Main Article Content

Dr Rejinold T I
Dr Pramod Sambrani
Dr Rakhi Dixit
Dr Anubhav sinha

Keywords

Pediatric Tuberculosis, CBNAAT, Line Probe Assay, Multidrug Resistance, Molecular Diagnosis, Drug-Resistant TB

Abstract

Background: Pediatric tuberculosis (TB) remains a significant public health concern, particularly in high-burden countries like India. Diagnosis is often challenging due to the paucibacillary nature of disease in children and difficulty in obtaining quality sputum samples. Conventional methods lack sensitivity and delay treatment. The advent of molecular diagnostics such as Cartridge-Based Nucleic Acid Amplification Test (CBNAAT) and Line Probe Assay (LPA) offers rapid and accurate detection, including drug resistance.

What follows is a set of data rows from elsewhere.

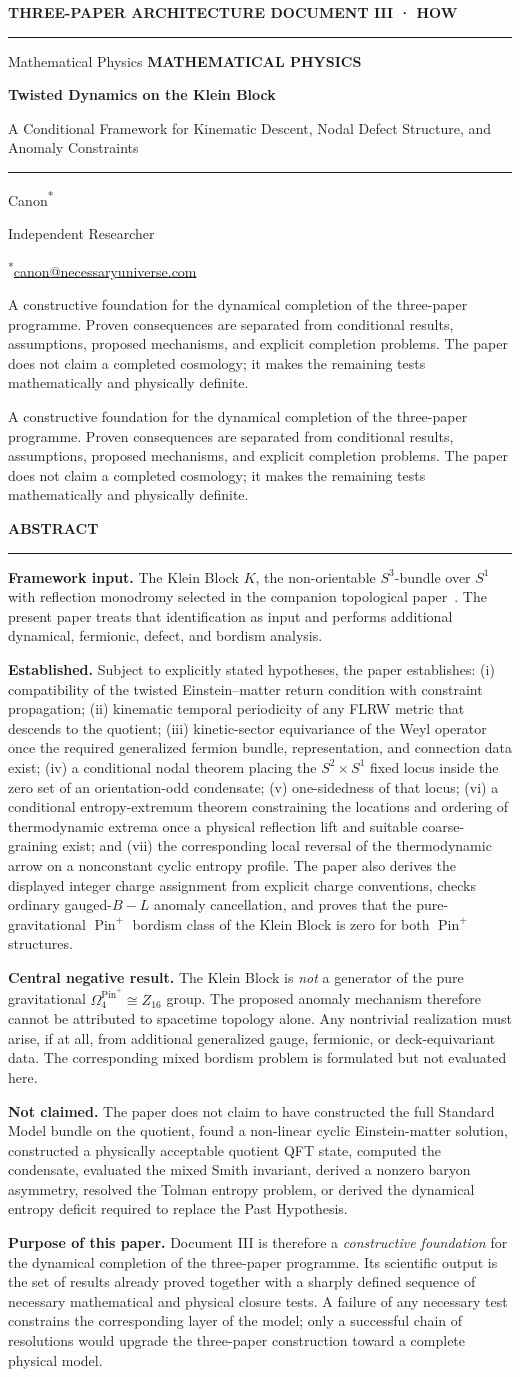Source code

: \documentclass[11pt]{article}
\makeatletter
\theoremstyle{canonmath}
\theoremstyle{canonpostulate}
\theoremstyle{canonclaim}
\providecommand{\Klein}{\mathcal{K}}
\providecommand{\Z}{\mathbb{Z}}
\providecommand{\Sone}{S^1}
\providecommand{\Sthree}{S^3}
\providecommand{\Pin}{\operatorname{Pin}}
\def\mathbb#1{#1}%
\def\mathcal#1{#1}%
\newcommand{\CanonTitlePage}{%
\begin{titlepage}
\thispagestyle{titlepage}
\vspace*{0.62cm}
{\sffamily\footnotesize\bfseries\color{seriesMuted}
THREE-PAPER ARCHITECTURE \hfill \CanonStage\par}
\vspace{0.42cm}
{\color{seriesAccent}\rule{\textwidth}{1.05pt}}\par
\vspace{1.65cm}
\ifx\CanonGenre\empty
\else
{\sffamily\footnotesize\bfseries\color{seriesMuted}\MakeUppercase{\CanonGenre}}\par
\vspace{0.45cm}\fi
{\sffamily\bfseries\fontsize{26}{30}\selectfont\color{seriesInk}\hyphenpenalty=10000\exhyphenpenalty=10000\CanonTitle\par}
\vspace{0.52cm}
{\sffamily\large\color{seriesAccent}\CanonSubtitle\par}
\vspace{0.78cm}
{\color{seriesAccent}\rule{0.24\textwidth}{0.9pt}}\par
\vspace{0.95cm}
{\normalsize\sffamily Canon\textsuperscript{*}\;\orcidlink{0009-0001-9037-6209}\par}
\vspace{0.25cm}
{\small\sffamily\color{seriesMuted}Independent Researcher\par}
\vspace{0.16cm}
{\small\sffamily\color{seriesMuted}\textsuperscript{*}\href{mailto:canon@necessaryuniverse.com}{canon@necessaryuniverse.com}\par}
\vfill
\ifx\CanonDeck\empty
\else
\begin{tcolorbox}[
  enhanced,
  colback=seriesPaper,
  colframe=seriesRule,
  boxrule=0.45pt,
  leftrule=2.4pt,
  arc=1.5pt,
  left=11pt,right=11pt,top=9pt,bottom=9pt,
  width=0.94\textwidth
]
\small\sffamily\color{seriesMuted}
\CanonDeck
\end{tcolorbox}
\vspace{0.65cm}
\fi
\end{titlepage}
}
\newenvironment{CanonAbstract}{%
  \begin{center}
  {\sffamily\footnotesize\bfseries\color{seriesMuted}\MakeUppercase{Abstract}}\\[-0.05em]
  {\color{seriesAccent}\rule{0.16\textwidth}{0.75pt}}
  \end{center}
  \begin{tcolorbox}[
    enhanced,
    breakable,
    colback=white,
    colframe=seriesRule,
    boxrule=0.4pt,
    leftrule=2.2pt,
    arc=1pt,
    left=12pt,right=12pt,top=9pt,bottom=9pt,
    before skip=5pt,after skip=4pt
  ]
  \small
}{%
  \end{tcolorbox}
}
\newcommand{\CanonStage}{DOCUMENT III · HOW}
\newcommand{\CanonGenre}{Mathematical Physics}
\newcommand{\CanonTitle}{Twisted Dynamics on the Klein Block}
\newcommand{\CanonSubtitle}{A Conditional Framework for Kinematic Descent, Nodal Defect Structure, and Anomaly Constraints}
\newcommand{\CanonDeck}{A constructive foundation for the dynamical completion of the three-paper programme. Proven consequences are separated from conditional results, assumptions, proposed mechanisms, and explicit completion problems. The paper does not claim a completed cosmology; it makes the remaining tests mathematically and physically definite.}
\makeatother
\begin{document}
\hypersetup{pageanchor=false}
\CanonTitlePage
\hypersetup{pageanchor=true}

\setcounter{page}{1}

\begin{CanonAbstract}
\textbf{Framework input.} The Klein Block $\Klein$, the non-orientable $\Sthree$-bundle over $\Sone$ with reflection monodromy selected in the companion topological paper~\cite{CanonWhat}. The present paper treats that identification as input and performs additional dynamical, fermionic, defect, and bordism analysis.

\textbf{Established.} Subject to explicitly stated hypotheses, the paper establishes: (i) compatibility of the twisted Einstein--matter return condition with constraint propagation; (ii) kinematic temporal periodicity of any FLRW metric that descends to the quotient; (iii) kinetic-sector equivariance of the Weyl operator once the required generalized fermion bundle, representation, and connection data exist; (iv) a conditional nodal theorem placing the $S^2\times S^1$ fixed locus inside the zero set of an orientation-odd condensate; (v) one-sidedness of that locus; (vi) a conditional entropy-extremum theorem constraining the locations and ordering of thermodynamic extrema once a physical reflection lift and suitable coarse-graining exist; and (vii) the corresponding local reversal of the thermodynamic arrow on a nonconstant cyclic entropy profile. The paper also derives the displayed integer charge assignment from explicit charge conventions, checks ordinary gauged-$B-L$ anomaly cancellation, and proves that the pure-gravitational $\Pin^+$ bordism class of the Klein Block is zero for both $\Pin^+$ structures.

\textbf{Central negative result.} The Klein Block is \emph{not} a generator of the pure gravitational $\Omega_4^{\Pin^+}\cong\Z_{16}$ group. The proposed anomaly mechanism therefore cannot be attributed to spacetime topology alone. Any nontrivial realization must arise, if at all, from additional generalized gauge, fermionic, or deck-equivariant data. The corresponding mixed bordism problem is formulated but not evaluated here.

\textbf{Not claimed.} The paper does not claim to have constructed the full Standard Model bundle on the quotient, found a non-linear cyclic Einstein-matter solution, constructed a physically acceptable quotient QFT state, computed the condensate, evaluated the mixed Smith invariant, derived a nonzero baryon asymmetry, resolved the Tolman entropy problem, or derived the dynamical entropy deficit required to replace the Past Hypothesis.

\textbf{Purpose of this paper.} Document III is therefore a \emph{constructive foundation} for the dynamical completion of the three-paper programme. Its scientific output is the set of results already proved together with a sharply defined sequence of necessary mathematical and physical closure tests. A failure of any necessary test constrains the corresponding layer of the model; only a successful chain of resolutions would upgrade the three-paper construction toward a complete physical model.
\end{CanonAbstract}
\end{document}
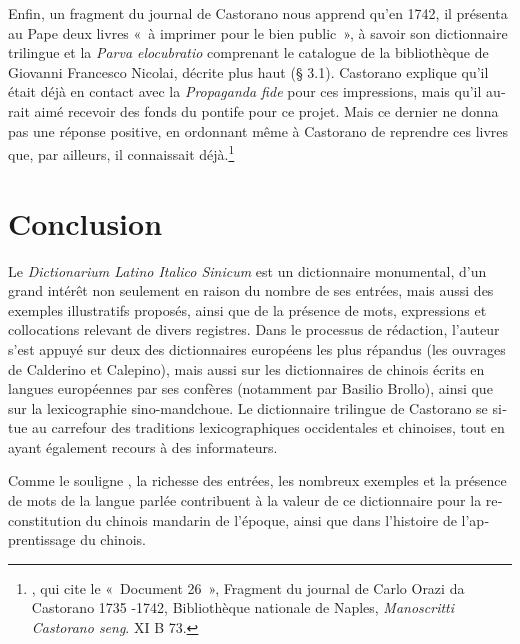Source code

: \documentclass[output=paper,colorlinks,citecolor=brown,arabicfont,chinesefont,booklanguage=french]{langscibook}
\begin{document}
\begin{otherlanguage}{french}
Enfin, un fragment du journal de Castorano nous apprend qu’en 1742, il présenta au Pape deux livres «~à imprimer pour le bien public~», à savoir son dictionnaire trilingue et la \emph{Parva elocubratio} comprenant le catalogue de la bibliothèque de Giovanni Francesco Nicolai, décrite plus haut (§ 3.1). Castorano explique qu’il était déjà en contact avec la \emph{Propaganda fide} pour ces impressions, mais qu’il aurait aimé recevoir des fonds du pontife pour ce projet. Mais ce dernier ne donna pas une réponse positive, en ordonnant même à Castorano de reprendre ces livres que, par ailleurs, il connaissait déjà.\footnote{\citet[450]{DiFiori1989}, qui cite le «~Document 26~», Fragment du journal de Carlo Orazi da Castorano 1735 -1742, Bibliothèque nationale de Naples, \emph{Manoscritti Castorano seng}. XI B 73.}

\section{Conclusion}

Le \emph{Dictionarium Latino Italico Sinicum} est un dictionnaire monumental, d’un grand intérêt non seulement en raison du nombre de ses entrées, mais aussi des exemples illustratifs proposés, ainsi que de la présence de mots, expressions et collocations relevant de divers registres. Dans le processus de rédaction, l’auteur s’est appuyé sur deux des dictionnaires européens les plus répandus (les ouvrages de Calderino et Calepino), mais aussi sur les dictionnaires de chinois écrits en langues européennes par ses confères (notamment par Basilio Brollo), ainsi que sur la lexicographie sino-mandchoue. Le dictionnaire trilingue de Castorano se situe au carrefour des traditions lexicographiques occidentales et chinoises, tout en ayant également recours à des informateurs. 

Comme le souligne \citet[176]{Li2017}, la richesse des entrées, les nombreux exemples et la présence de mots de la langue parlée contribuent à la valeur de ce dictionnaire pour la reconstitution du chinois mandarin de l’époque, ainsi que dans l’histoire de l’apprentissage du chinois. 


\end{otherlanguage}
\end{document}
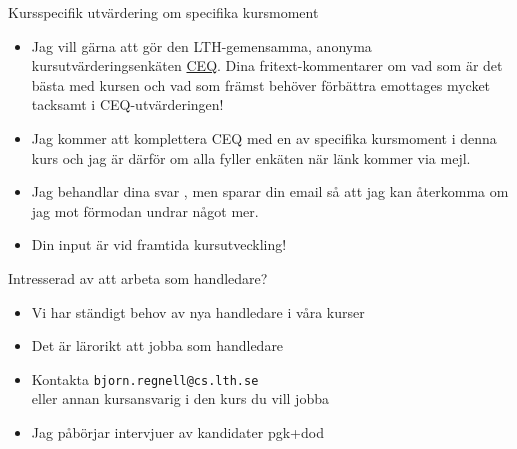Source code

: \begin{Slide}{Kursspecifik utvärdering om specifika kursmoment}\SlideFontSmall
\begin{itemize}
\item Jag vill gärna att  gör den LTH-gemensamma, anonyma kursutvärderingsenkäten \href{https://www.ceq.lth.se/}{CEQ}. Dina fritext-kommentarer om vad som är det bästa med kursen och vad som främst behöver förbättra emottages mycket tacksamt i CEQ-utvärderingen!
\item Jag kommer att komplettera CEQ med en  av specifika kursmoment i denna kurs och jag är därför  om alla fyller enkäten när länk kommer via mejl.
\item Jag behandlar dina svar , men sparar din email så att jag kan återkomma om jag mot förmodan undrar något mer.
\item Din input är  vid framtida kursutveckling!
\end{itemize}
\end{Slide}

\begin{Slide}{Intresserad av att arbeta som handledare?}
\begin{itemize}
\item Vi har ständigt behov av nya handledare i våra kurser
\item Det är lärorikt att jobba som handledare
\item Kontakta \verb|bjorn.regnell@cs.lth.se| \\eller annan kursansvarig i den kurs du vill jobba
\item Jag påbörjar intervjuer av kandidater pgk+dod 
\end{itemize}

\end{Slide}


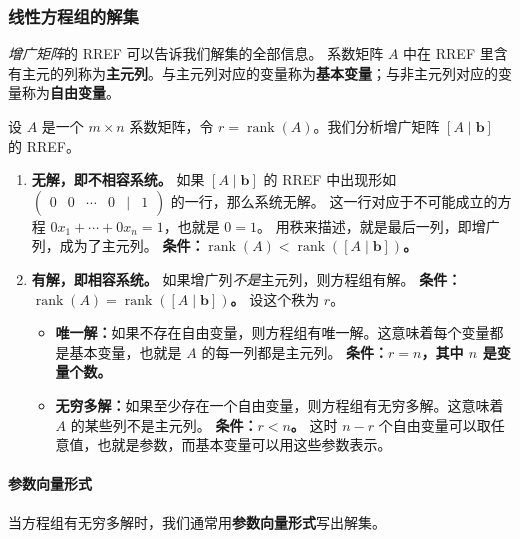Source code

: \subsubsection{线性方程组的解集}

\emph{增广矩阵}的 RREF 可以告诉我们解集的全部信息。
系数矩阵 $A$ 中在 RREF 里含有主元的列称为\textbf{主元列}。与主元列对应的变量称为\textbf{基本变量}；与非主元列对应的变量称为\textbf{自由变量}。

设 $A$ 是一个 $m\times n$ 系数矩阵，令 $r=\operatorname{rank}(A)$。我们分析增广矩阵 $[A\mid\mathbf{b}]$ 的 RREF。

\begin{enumerate}
    \item \textbf{无解，即不相容系统。}
    如果 $[A\mid\mathbf{b}]$ 的 RREF 中出现形如 $\begin{pmatrix}0&0&\cdots&0&\mid&1\end{pmatrix}$ 的一行，那么系统无解。
    这一行对应于不可能成立的方程 $0x_1+\cdots+0x_n=1$，也就是 $0=1$。
    用秩来描述，就是最后一列，即增广列，成为了主元列。
    \textbf{条件：$\operatorname{rank}(A)<\operatorname{rank}([A\mid\mathbf{b}])$。}

    \item \textbf{有解，即相容系统。}
    如果增广列\emph{不是}主元列，则方程组有解。
    \textbf{条件：$\operatorname{rank}(A)=\operatorname{rank}([A\mid\mathbf{b}])$。} 设这个秩为 $r$。
    \begin{itemize}
        \item \textbf{唯一解：}如果不存在自由变量，则方程组有唯一解。这意味着每个变量都是基本变量，也就是 $A$ 的每一列都是主元列。
        \textbf{条件：$r=n$，其中 $n$ 是变量个数。}
        \item \textbf{无穷多解：}如果至少存在一个自由变量，则方程组有无穷多解。这意味着 $A$ 的某些列不是主元列。
        \textbf{条件：$r<n$。} 这时 $n-r$ 个自由变量可以取任意值，也就是参数，而基本变量可以用这些参数表示。
    \end{itemize}
\end{enumerate}

\paragraph{参数向量形式}
当方程组有无穷多解时，我们通常用\textbf{参数向量形式}写出解集。

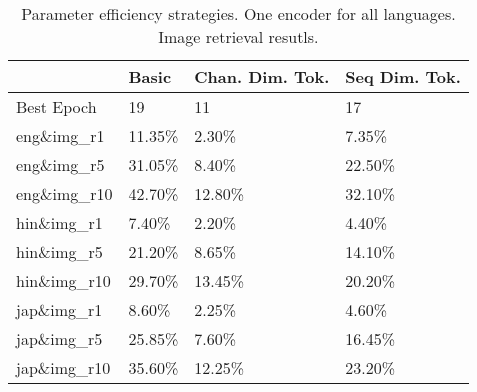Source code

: \begin{table}
    \centering
    \begin{tabular}{llll}
    \toprule
    {} & Basic & Chan. Dim. Tok. & Seq Dim. Tok. \\
    \midrule
    Best Epoch          &                     19 &                        11 &                            17 \\
    eng\&img\_r1  &                 11.35\% &                     2.30\% &                         7.35\% \\
    eng\&img\_r5  &                 31.05\% &                     8.40\% &                        22.50\% \\
    eng\&img\_r10 &                 42.70\% &                    12.80\% &                        32.10\% \\
    hin\&img\_r1  &                  7.40\% &                     2.20\% &                         4.40\% \\
    hin\&img\_r5  &                 21.20\% &                     8.65\% &                        14.10\% \\
    hin\&img\_r10 &                 29.70\% &                    13.45\% &                        20.20\% \\
    jap\&img\_r1  &                  8.60\% &                     2.25\% &                         4.60\% \\
    jap\&img\_r5  &                 25.85\% &                     7.60\% &                        16.45\% \\
    jap\&img\_r10 &                 35.60\% &                    12.25\% &                        23.20\% \\
    \bottomrule
    \end{tabular}
\caption{Parameter efficiency strategies. One encoder for all languages. Image retrieval resutls.}
\label{table:param_eff_img_ret}
\end{table}
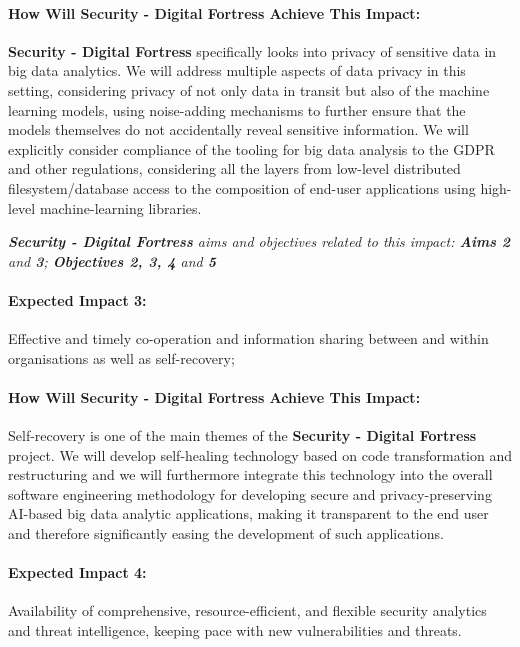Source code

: \documentclass[a4paper,11pt]{article}
\newcommand{\project}[1]{\textbf{#1}\xspace}
\newcommand{\SECURITY}{\project{Security - Digital Fortress}}
\newcommand{\TheProject}{\SECURITY}
\begin{document}
\begin{mdframed}[backgroundcolor=gray!10]
\paragraph{How Will \TheProject{} Achieve This Impact:}
\TheProject{} specifically looks into privacy of sensitive data in big data analytics. We will address multiple aspects of data privacy in this setting, considering privacy of not only data in transit but also of the machine learning models, using noise-adding mechanisms to further ensure that the models themselves do not accidentally reveal sensitive information. We will explicitly consider compliance of the tooling for big data analysis to the GDPR and other regulations, considering all the layers from low-level distributed filesystem/database access to the composition of end-user applications using high-level machine-learning libraries.

\emph{\TheProject{} aims and objectives related to this impact: \textbf{Aims 2}  and \textbf{3}; \textbf{Objectives 2, 3, 4} and \textbf{5} }
\end{mdframed}

\begin{mdframed}[backgroundcolor=blue!5]
\paragraph{Expected Impact 3:}
Effective and timely co-operation and information sharing between and within organisations as well as self-recovery;
\end{mdframed}

\begin{mdframed}[backgroundcolor=gray!10]
\paragraph{How Will \TheProject{} Achieve This Impact:}
Self-recovery is one of the main themes of the \TheProject{} project. We will develop self-healing technology based on code transformation and restructuring and we will furthermore integrate this technology into the overall software engineering methodology for developing secure and privacy-preserving AI-based big data analytic applications, making it transparent to the end user and therefore significantly easing the development of such applications. 
\end{mdframed}

\begin{mdframed}[backgroundcolor=blue!5]
\paragraph{Expected Impact 4:}
Availability of comprehensive, resource-efficient, and flexible security analytics and threat intelligence, keeping pace with new vulnerabilities and threats.
\end{mdframed}
\end{document}
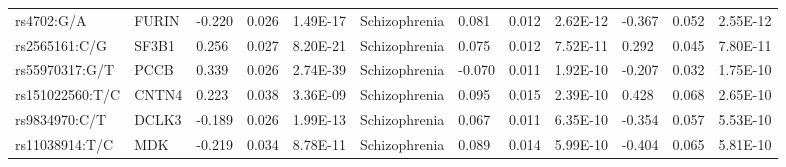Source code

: \begin{table}[]
{\begin{tabular}{llllllllllll}
		\rowcolor[HTML]{BEBEBE}rs4702:G/A                       & FURIN                             & -0.220                            & 0.026                           & 1.49E-17                       & Schizophrenia                              & 0.081                             & 0.012                           & 2.62E-12                       & -0.367                          & 0.052                           & 2.55E-12                       \\
		\rowcolor[HTML]{BEBEBE}rs2565161:C/G                    & SF3B1                             & 0.256                             & 0.027                           & 8.20E-21                       & Schizophrenia                              & 0.075                             & 0.012                           & 7.52E-11                       & 0.292                           & 0.045                           & 7.80E-11                       \\
		\rowcolor[HTML]{BEBEBE}rs55970317:G/T                   & PCCB                              & 0.339                             & 0.026                           & 2.74E-39                       & Schizophrenia                              & -0.070                            & 0.011                           & 1.92E-10                       & -0.207                          & 0.032                           & 1.75E-10                       \\
		\rowcolor[HTML]{BEBEBE}rs151022560:T/C                  & CNTN4                             & 0.223                             & 0.038                           & 3.36E-09                       & Schizophrenia                              & 0.095                             & 0.015                           & 2.39E-10                       & 0.428                           & 0.068                           & 2.65E-10                       \\
		\rowcolor[HTML]{BEBEBE}rs9834970:C/T                    & DCLK3                             & -0.189                            & 0.026                           & 1.99E-13                       & Schizophrenia                              & 0.067                             & 0.011                           & 6.35E-10                       & -0.354                          & 0.057                           & 5.53E-10                       \\
		\rowcolor[HTML]{BEBEBE}rs11038914:T/C                   & MDK                               & -0.219                            & 0.034                           & 8.78E-11                       & Schizophrenia                              & 0.089                             & 0.014                           & 5.99E-10                       & -0.404                          & 0.065                           & 5.81E-10                       \\

\end{tabular}}
\end{table}
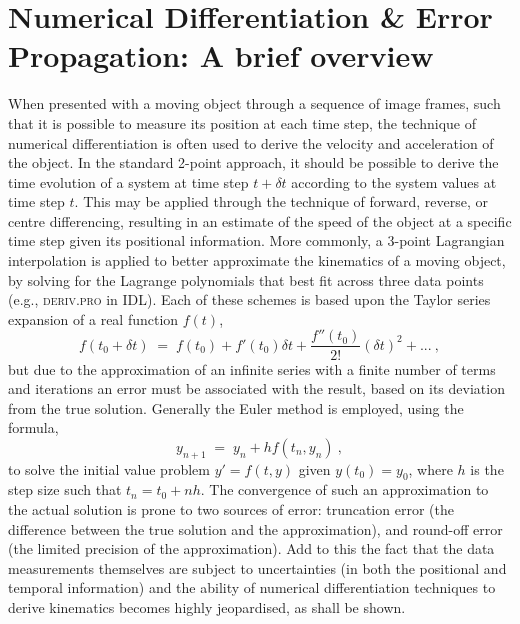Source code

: \documentclass[structabstract]{aa}
\begin{document}
\section{Numerical Differentiation \& Error Propagation: A brief overview}
\label{sect:num_diff_errors}

When presented with a moving object through a sequence of image frames, such that it is possible to measure its position at each time step, the technique of numerical differentiation is often used to derive the velocity and acceleration of the object. In the standard 2-point approach, it should be possible to derive the time evolution of a system at time step $t+\delta t$ according to the system values at time step $t$. This may be applied through the technique of forward, reverse, or centre differencing, resulting in an estimate of the speed of the object at a specific time step given its positional information. More commonly, a 3-point Lagrangian interpolation is applied to better approximate the kinematics of a moving object, by solving for the Lagrange polynomials that best fit across three data points (e.g., \textsc{deriv.pro} in IDL). Each of these schemes is based upon the Taylor series expansion of a real function $f(t)$,
\begin{equation}
\label{taylor1}
f(t_0+\delta t) \; = \; f(t_0)+f'(t_0)\delta t +  \frac{f''(t_0)}{2!}(\delta t)^{2}  + ...\ ,
\end{equation}
but due to the approximation of an infinite series with a finite number of terms and iterations an error must be associated with the result, based on its deviation from the true solution. Generally the Euler method is employed, using the formula,
\begin{equation}
y_{n+1} \; = \; y_n + h f(t_n, y_n)\ ,
\end{equation}
to solve the initial value problem $y'=f(t,y)$ given $y(t_0)=y_0$, where $h$ is the step size such that $t_n=t_0+nh$. The convergence of such an approximation to the actual solution is prone to two sources of error: truncation error (the difference between the true solution and the approximation), and round-off error (the limited precision of the approximation). Add to this the fact that the data measurements themselves are subject to uncertainties (in both the positional and temporal information) and the ability of numerical differentiation techniques to derive kinematics becomes highly jeopardised, as shall be shown.
\end{document}

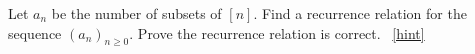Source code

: \documentclass{book}
\begin{document}
\setcounter{project}{134}
\addtocounter{project}{-1}
\begin{activity}[]\label{activity-127}
\hypertarget{p-933}{}%
Let \(a_n\) be the number of subsets of \([n]\).  Find a recurrence relation for the sequence \((a_n)_{n \ge 0}\).  Prove the recurrence relation is correct.%
~\hfill{\tiny\hyperlink{a-134}{[hint]}\hypertarget{q-134}{}}\end{activity}
\end{document}
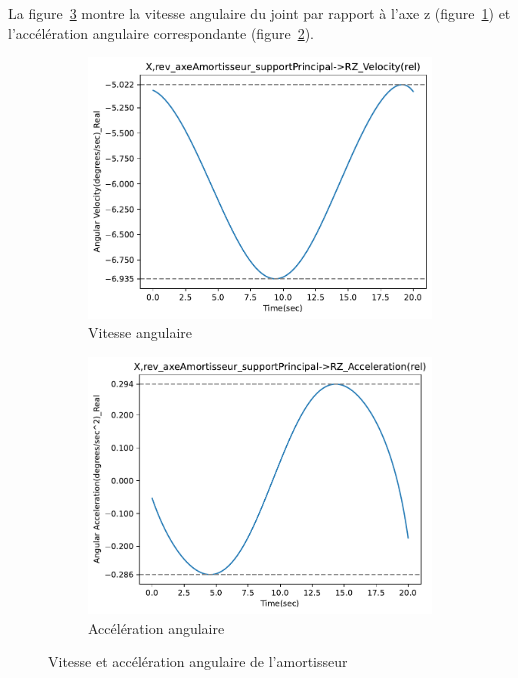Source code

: \documentclass{article}
\begin{document}
La figure~\ref{fig:rot_vel_accel_axe_principal} montre la vitesse angulaire du joint par rapport à l'axe z (figure~\ref{fig:velocity_main_axis}) et l'accélération angulaire correspondante (figure~\ref{fig:accel_main_axis}).
\begin{figure}[h]
    \centering
    \begin{subfigure}[h]{.48\textwidth}        
        \includegraphics[width=\textwidth]{data/velocity_axeAmortisseur.pdf}
        \caption{Vitesse angulaire}
        \label{fig:velocity_main_axis}
    \end{subfigure}
    \hfill
    \begin{subfigure}[h]{.48\textwidth}        
        \includegraphics[width=\textwidth]{data/amortisseur_axeAmortisseur.pdf}
        \caption{Accélération angulaire}
        \label{fig:accel_main_axis}
    \end{subfigure}
    \caption{Vitesse et accélération angulaire de l'amortisseur}
    \label{fig:rot_vel_accel_axe_principal}
\end{figure}
\end{document}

Objectives: To determine the positivity rate of pulmonary tuberculosis among children under 14 years using CBNAAT.


To detect drug-resistant TB in pediatric patients using CBNAAT.


To assess multidrug resistance (MDR-TB) patterns through first-line and second-line LPA.


Methods: A prospective cross-sectional study was conducted over one year at the Department of Microbiology, KIMS, Hubballi. A total of 865 sputum samples, bronchoalveolar lavage and methods from presumptive pediatric TB cases were analyzed using AFB Sputum microscopy and CBNAAT. Rifampicin resistance detected by CBNAAT was further evaluated using Line Probe Assays for first-line (FL-LPA) and second-line (SL-LPA) anti-TB drugs.


Results: Among the 865 samples, CBNAAT detected Mycobacterium tuberculosis in 136 cases, yielding a positivity rate of 15.7%. Rifampicin resistance was identified in 6 cases (0.7%). FL-LPA confirmed multidrug resistance (RIF and INH) in 7 cases (0.8%), and SL-LPA detected fluoroquinolone resistance in 2 cases (0.2%). Logistic regression showed that children above 8 years had a three-fold higher risk of CBNAAT positivity compared to those ≤8 years.


Conclusion: CBNAAT demonstrated high diagnostic utility for pediatric pulmonary TB with a positivity rate of 15.7%. Molecular methods enabled early detection of drug resistance, vital for guiding appropriate treatment. Incorporating CBNAAT and LPA into routine diagnostic algorithms can enhance TB control among pediatric populations in high-burden settings.